Only the text belongs in the copy: retype each record exactly as it appears.

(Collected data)
━━━━━━━━━━━━━━━━━━━━
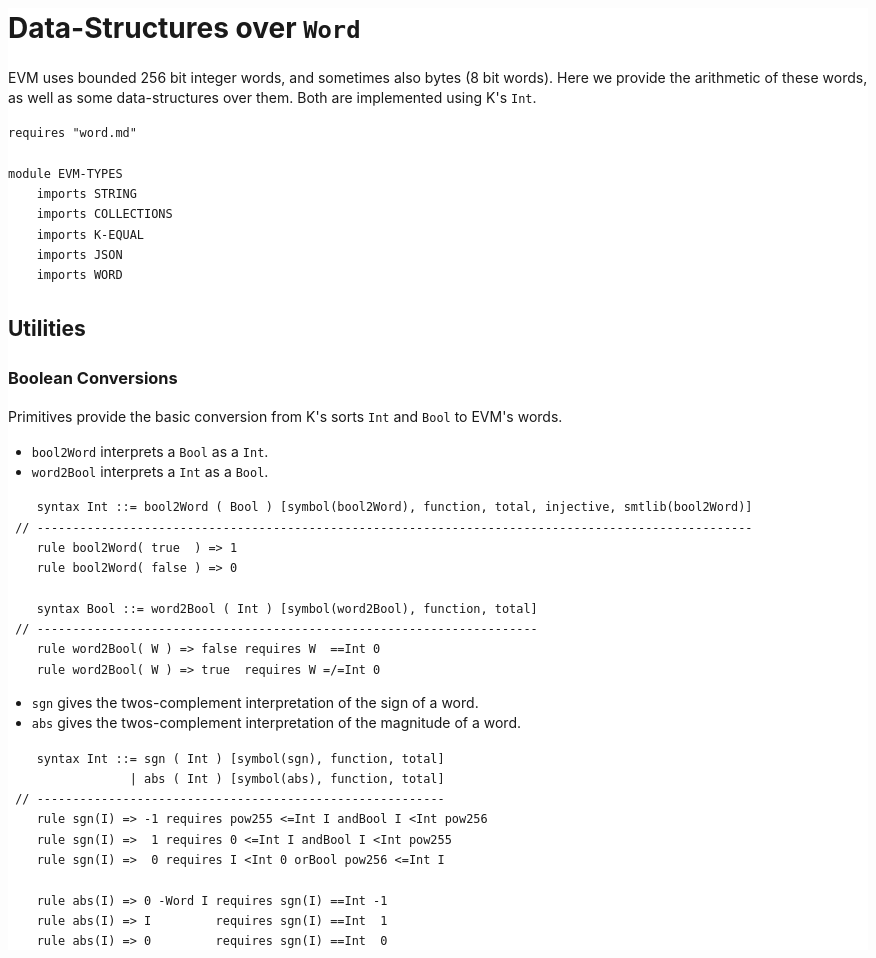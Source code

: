 Data-Structures over `Word`
===========================

EVM uses bounded 256 bit integer words, and sometimes also bytes (8 bit words).
Here we provide the arithmetic of these words, as well as some data-structures over them.
Both are implemented using K's `Int`.

```k
requires "word.md"

module EVM-TYPES
    imports STRING
    imports COLLECTIONS
    imports K-EQUAL
    imports JSON
    imports WORD
```

Utilities
---------

### Boolean Conversions

Primitives provide the basic conversion from K's sorts `Int` and `Bool` to EVM's words.

-   `bool2Word` interprets a `Bool` as a `Int`.
-   `word2Bool` interprets a `Int` as a `Bool`.

```k
    syntax Int ::= bool2Word ( Bool ) [symbol(bool2Word), function, total, injective, smtlib(bool2Word)]
 // ----------------------------------------------------------------------------------------------------
    rule bool2Word( true  ) => 1
    rule bool2Word( false ) => 0

    syntax Bool ::= word2Bool ( Int ) [symbol(word2Bool), function, total]
 // ----------------------------------------------------------------------
    rule word2Bool( W ) => false requires W  ==Int 0
    rule word2Bool( W ) => true  requires W =/=Int 0
```

-   `sgn` gives the twos-complement interpretation of the sign of a word.
-   `abs` gives the twos-complement interpretation of the magnitude of a word.

```k
    syntax Int ::= sgn ( Int ) [symbol(sgn), function, total]
                 | abs ( Int ) [symbol(abs), function, total]
 // ---------------------------------------------------------
    rule sgn(I) => -1 requires pow255 <=Int I andBool I <Int pow256
    rule sgn(I) =>  1 requires 0 <=Int I andBool I <Int pow255
    rule sgn(I) =>  0 requires I <Int 0 orBool pow256 <=Int I

    rule abs(I) => 0 -Word I requires sgn(I) ==Int -1
    rule abs(I) => I         requires sgn(I) ==Int  1
    rule abs(I) => 0         requires sgn(I) ==Int  0
```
━━━━━━━━━━━━━━━━━━━━
- Solved exercise
Source code

: Data-Structures over `Word`
===========================

EVM uses bounded 256 bit integer words, and sometimes also bytes (8 bit words).
Here we provide the arithmetic of these words, as well as some data-structures over them.
Both are implemented using K's `Int`.

```k
requires "word.md"

module EVM-TYPES
    imports STRING
    imports COLLECTIONS
    imports K-EQUAL
    imports JSON
    imports WORD
```

Utilities
---------

### Boolean Conversions

Primitives provide the basic conversion from K's sorts `Int` and `Bool` to EVM's words.

-   `bool2Word` interprets a `Bool` as a `Int`.
-   `word2Bool` interprets a `Int` as a `Bool`.

```k
    syntax Int ::= bool2Word ( Bool ) [symbol(bool2Word), function, total, injective, smtlib(bool2Word)]
 // ----------------------------------------------------------------------------------------------------
    rule bool2Word( true  ) => 1
    rule bool2Word( false ) => 0

    syntax Bool ::= word2Bool ( Int ) [symbol(word2Bool), function, total]
 // ----------------------------------------------------------------------
    rule word2Bool( W ) => false requires W  ==Int 0
    rule word2Bool( W ) => true  requires W =/=Int 0
```

-   `sgn` gives the twos-complement interpretation of the sign of a word.
-   `abs` gives the twos-complement interpretation of the magnitude of a word.

```k
    syntax Int ::= sgn ( Int ) [symbol(sgn), function, total]
                 | abs ( Int ) [symbol(abs), function, total]
 // ---------------------------------------------------------
    rule sgn(I) => -1 requires pow255 <=Int I andBool I <Int pow256
    rule sgn(I) =>  1 requires 0 <=Int I andBool I <Int pow255
    rule sgn(I) =>  0 requires I <Int 0 orBool pow256 <=Int I

    rule abs(I) => 0 -Word I requires sgn(I) ==Int -1
    rule abs(I) => I         requires sgn(I) ==Int  1
    rule abs(I) => 0         requires sgn(I) ==Int  0
```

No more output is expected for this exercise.